Hokkaido’s largest museum relating to the Ainu
Poroto kotan means “big lake village” in the Ainu language. The Ainu Museum (Porotokotan) dates back to the 1970s, when an Ainu settlement was restored in the area where the museum now stands and archives were established by the town of Shiraoi. A new museum building was subsequently constructed and other facilities were added and improved to form the facility as it is today.In Poroto Kotan, pu (storerooms), heper set (cages for bear cubs), chig (canoes) and other traditional facilities have been restored around five chise (houses) to recreate the atmosphere of an Ainu community. The houses are used as venues for Ainu folk dance, other traditional art performances and handicraft demonstrations to keep intangible Ainu cultural assets alive and highlight their appeal. Plants closely related to Ainu life are grown in a botanical garden on the museum premises, and traditional Ainu meals are served at a lakeside restaurant. Visitors can experience various aspects of Ainu culture through hands-on workshops featuring activities such as making mukkur (a traditional Ainu musical instrument), Ainu pattern embroidery, carving and traditional Ainu food sampling.
The museum houses more than 5,000 Ainu-related artifacts!

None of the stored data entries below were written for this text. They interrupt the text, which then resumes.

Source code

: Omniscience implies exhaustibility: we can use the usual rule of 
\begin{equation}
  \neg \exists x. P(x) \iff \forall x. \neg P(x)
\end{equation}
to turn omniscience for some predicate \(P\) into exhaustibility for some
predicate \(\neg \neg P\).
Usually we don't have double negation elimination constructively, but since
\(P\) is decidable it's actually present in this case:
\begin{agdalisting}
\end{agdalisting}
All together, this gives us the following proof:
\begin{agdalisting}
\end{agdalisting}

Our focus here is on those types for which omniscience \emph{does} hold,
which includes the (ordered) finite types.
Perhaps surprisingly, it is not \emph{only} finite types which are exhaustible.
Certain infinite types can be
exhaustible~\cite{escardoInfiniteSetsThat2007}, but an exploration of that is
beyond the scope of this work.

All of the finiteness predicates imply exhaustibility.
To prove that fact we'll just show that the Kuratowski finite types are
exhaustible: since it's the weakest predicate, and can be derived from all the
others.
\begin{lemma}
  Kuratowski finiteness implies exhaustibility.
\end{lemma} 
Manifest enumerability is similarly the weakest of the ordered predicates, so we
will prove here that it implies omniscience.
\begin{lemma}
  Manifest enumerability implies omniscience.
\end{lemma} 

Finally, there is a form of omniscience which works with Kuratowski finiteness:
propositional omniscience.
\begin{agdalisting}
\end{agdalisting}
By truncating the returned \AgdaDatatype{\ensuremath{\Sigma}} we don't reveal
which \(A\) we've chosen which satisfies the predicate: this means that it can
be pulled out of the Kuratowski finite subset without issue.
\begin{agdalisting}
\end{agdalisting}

The museum has an extensive collection of artifacts from the culture of the Ainu, who used to live in Hokkaido, Sakhalin, the Kuril Islands and the northern Tohoku region. Inside the chise houses, Ainu clothing, food and accommodation are highlighted to facilitate visitors’ understanding of the Ainu lifestyle. Museum staff also research Ainu culture, and the facility serves as a base for exchanges with other indigenous peoples from around the world.
The museum’s collection consists of approximately 5,000 Ainu artifacts and around 250 Nivkh, Uilta, Sami and Inuit artifacts. Among these, 800 items are permanently exhibited. Weaving to make traditional Ainu handicrafts, straw mat making, Ainu folk garment making and Ainu pattern embroidery are also demonstrated on an ongoing basis.

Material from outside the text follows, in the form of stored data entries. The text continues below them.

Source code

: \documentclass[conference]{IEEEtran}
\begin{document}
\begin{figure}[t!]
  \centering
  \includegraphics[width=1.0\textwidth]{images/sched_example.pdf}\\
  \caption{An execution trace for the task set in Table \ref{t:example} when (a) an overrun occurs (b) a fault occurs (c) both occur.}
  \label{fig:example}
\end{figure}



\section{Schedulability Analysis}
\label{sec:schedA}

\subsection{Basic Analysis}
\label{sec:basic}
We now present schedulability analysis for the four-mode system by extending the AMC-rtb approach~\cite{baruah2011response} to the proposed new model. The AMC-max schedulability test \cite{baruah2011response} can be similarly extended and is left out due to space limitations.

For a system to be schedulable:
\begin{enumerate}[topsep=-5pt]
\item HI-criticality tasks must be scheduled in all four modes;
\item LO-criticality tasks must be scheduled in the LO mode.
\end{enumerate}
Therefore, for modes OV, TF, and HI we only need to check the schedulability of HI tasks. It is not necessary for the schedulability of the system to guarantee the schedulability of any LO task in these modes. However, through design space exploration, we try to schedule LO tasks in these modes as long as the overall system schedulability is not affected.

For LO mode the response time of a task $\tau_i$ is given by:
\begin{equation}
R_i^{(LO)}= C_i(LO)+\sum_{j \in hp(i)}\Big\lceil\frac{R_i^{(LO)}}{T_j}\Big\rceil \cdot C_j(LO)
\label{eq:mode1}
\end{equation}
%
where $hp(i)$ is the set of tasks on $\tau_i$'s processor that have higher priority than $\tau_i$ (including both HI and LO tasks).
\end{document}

Plans are being made for the development of an area to symbolize Ainu culture containing a national museum in 2020 by Lake Poroto, where the Ainu Museum is located, in order to provide information on the culture of Japan’s indigenous Ainu people.
This facility will become a national museum in 2020 to promote Ainu culture!
Among numerous regions and facilities in Japan that provide information on their own cultures to the world, this area where the planned construction of Japan’s fifth national museum will take place is particularly worthy of domestic and international attention.